Prime Minister Hovik Abrahamian acknowledged widespread popular distrust in Armenia’s government and pledged to address it during a visit to the northwestern Shirak province on Wednesday.
“The distrust that exists today between the authorities and the population must be eliminated,” Abrahamian said at a meeting with students and the faculty of a state university in the provincial capital Gyumri.
“We have been to many places where people had visited, given promises but not made good on them,” he added. “There seems to be a lack of faith and trust. We are going to overcome it.”
Abrahamian, who was appointed as prime minister in April following the unexpected resignation of his predecessor Tigran Sarkisian, did not specify what he and his government will do to address the problem.
President Serzh Sarkisian made similar assurances to disgruntled Armenians when he came to power in April 2008 following a troubled presidential election. “Even if a wall of misunderstanding stands between us, I urge you to join us in eliminating that wall,” Sarkisian declared in his inauguration speech.

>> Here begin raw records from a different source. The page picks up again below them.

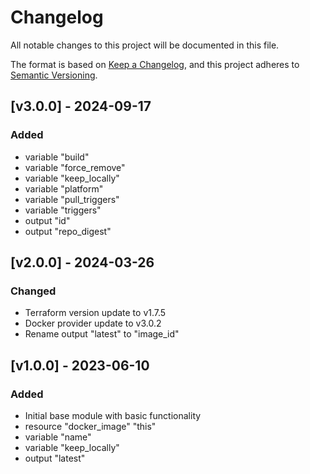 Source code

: # Changelog

All notable changes to this project will be documented in this file.

The format is based on [Keep a Changelog](https://keepachangelog.com/en/1.0.0/),
and this project adheres to [Semantic Versioning](https://semver.org/spec/v2.0.0.html).

## [v3.0.0] - 2024-09-17

### Added

- variable "build"
- variable "force_remove"
- variable "keep_locally"
- variable "platform"
- variable "pull_triggers"
- variable "triggers"
- output "id"
- output "repo_digest"

## [v2.0.0] - 2024-03-26

### Changed

- Terraform version update to v1.7.5
- Docker provider update to v3.0.2
- Rename output "latest" to "image_id"

## [v1.0.0] - 2023-06-10

### Added

- Initial base module with basic functionality
- resource "docker_image" "this"
- variable "name"
- variable "keep_locally"
- output "latest" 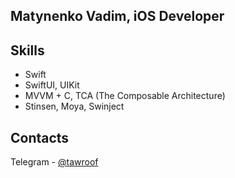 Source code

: ## Matynenko Vadim, iOS Developer
## Skills
* Swift
* SwiftUI, UIKit
* MVVM + C, TCA (The Composable Architecture)
* Stinsen, Moya, Swinject

## Contacts
Telegram - [@tawroof](https://tawroof.t.me/)
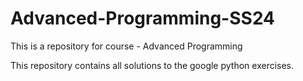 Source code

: # Advanced-Programming-SS24
This is a repository for course - Advanced Programming 

This repository contains all solutions to the google python exercises.
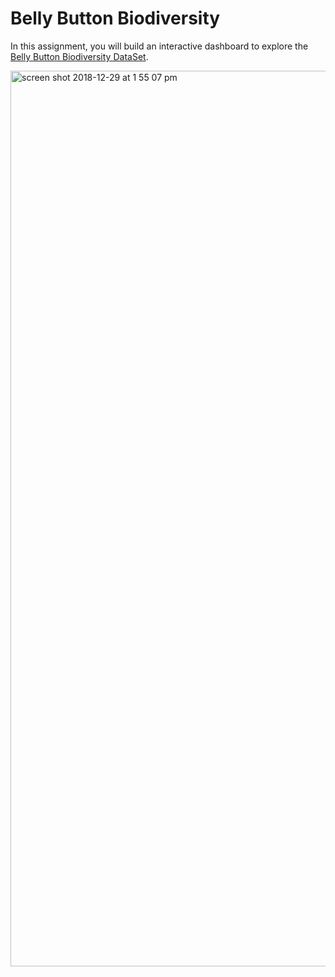 # Belly Button Biodiversity

In this assignment, you will build an interactive dashboard to explore the [Belly Button Biodiversity DataSet](http://robdunnlab.com/projects/belly-button-biodiversity/).

<img width="1433" alt="screen shot 2018-12-29 at 1 55 07 pm" src="https://user-images.githubusercontent.com/36920785/50541368-5f9fdb80-0b72-11e9-9fc9-fe5cd0642574.png">


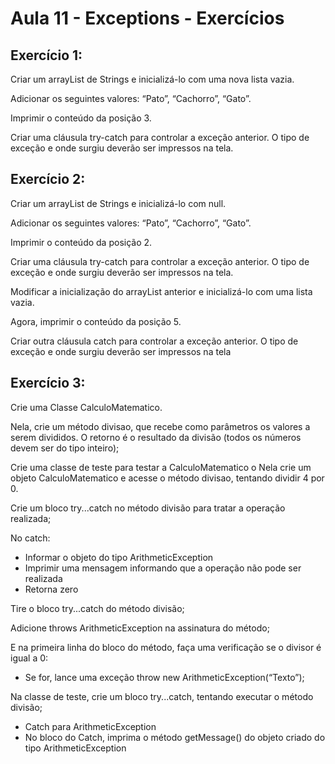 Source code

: # Aula 11 - Exceptions - Exercícios

## Exercício 1:

Criar um arrayList de Strings e inicializá-lo com uma nova lista vazia.

Adicionar os seguintes valores: “Pato”, “Cachorro”, “Gato”.

Imprimir o conteúdo da posição 3.

Criar uma cláusula try-catch para controlar a exceção anterior. O tipo de
exceção e onde surgiu deverão ser impressos na tela.

## Exercício 2:

Criar um arrayList de Strings e inicializá-lo com null.

Adicionar os seguintes valores: “Pato”, “Cachorro”, “Gato”.

Imprimir o conteúdo da posição 2.

Criar uma cláusula try-catch para controlar a exceção anterior. O tipo de
exceção e onde surgiu deverão ser impressos na tela.

Modificar a inicialização do arrayList anterior e inicializá-lo com uma lista vazia.

Agora, imprimir o conteúdo da posição 5.

Criar outra cláusula catch para controlar a exceção anterior. O tipo de exceção e 
onde surgiu deverão ser impressos na tela

## Exercício 3:

Crie uma Classe CalculoMatematico.

Nela, crie um método divisao, que recebe como parâmetros os
valores a serem divididos. O retorno é o resultado da divisão (todos
os números devem ser do tipo inteiro);

Crie uma classe de teste para testar a CalculoMatematico
o Nela crie um objeto CalculoMatematico e acesse o método
divisao, tentando dividir 4 por 0.

Crie um bloco try...catch no método divisão para tratar a operação realizada;

No catch:
- Informar o objeto do tipo ArithmeticException
- Imprimir uma mensagem informando que a operação não pode ser realizada
- Retorna zero

Tire o bloco try...catch do método divisão;

Adicione throws ArithmeticException na assinatura do método;

E na primeira linha do bloco do método, faça uma verificação se o divisor é
igual a 0:

- Se for, lance uma exceção throw new ArithmeticException(“Texto”);

Na classe de teste, crie um bloco try...catch, tentando executar o método
divisão;

- Catch para ArithmeticException
- No bloco do Catch, imprima o método getMessage() do objeto
  criado do tipo ArithmeticException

Abrahamian made the comments as he answered questions about lingering socioeconomic problems facing Armenia and Shirak, one of its most economically depressed regions, in particular. Earlier in the day he toured several villages near Gyumri where a powerful hailstorm destroyed crops earlier this week. He assured villagers that the government will look into ways of compensating them.
Visiting the nearby town of Akhurian, the premier discussed with local officials and ordinary people the protracted reconstruction of homes destroyed by a catastrophic earthquake in 1988. Thousands of Shirak residents still lack adequate housing, awaiting new homes to be built with government funding.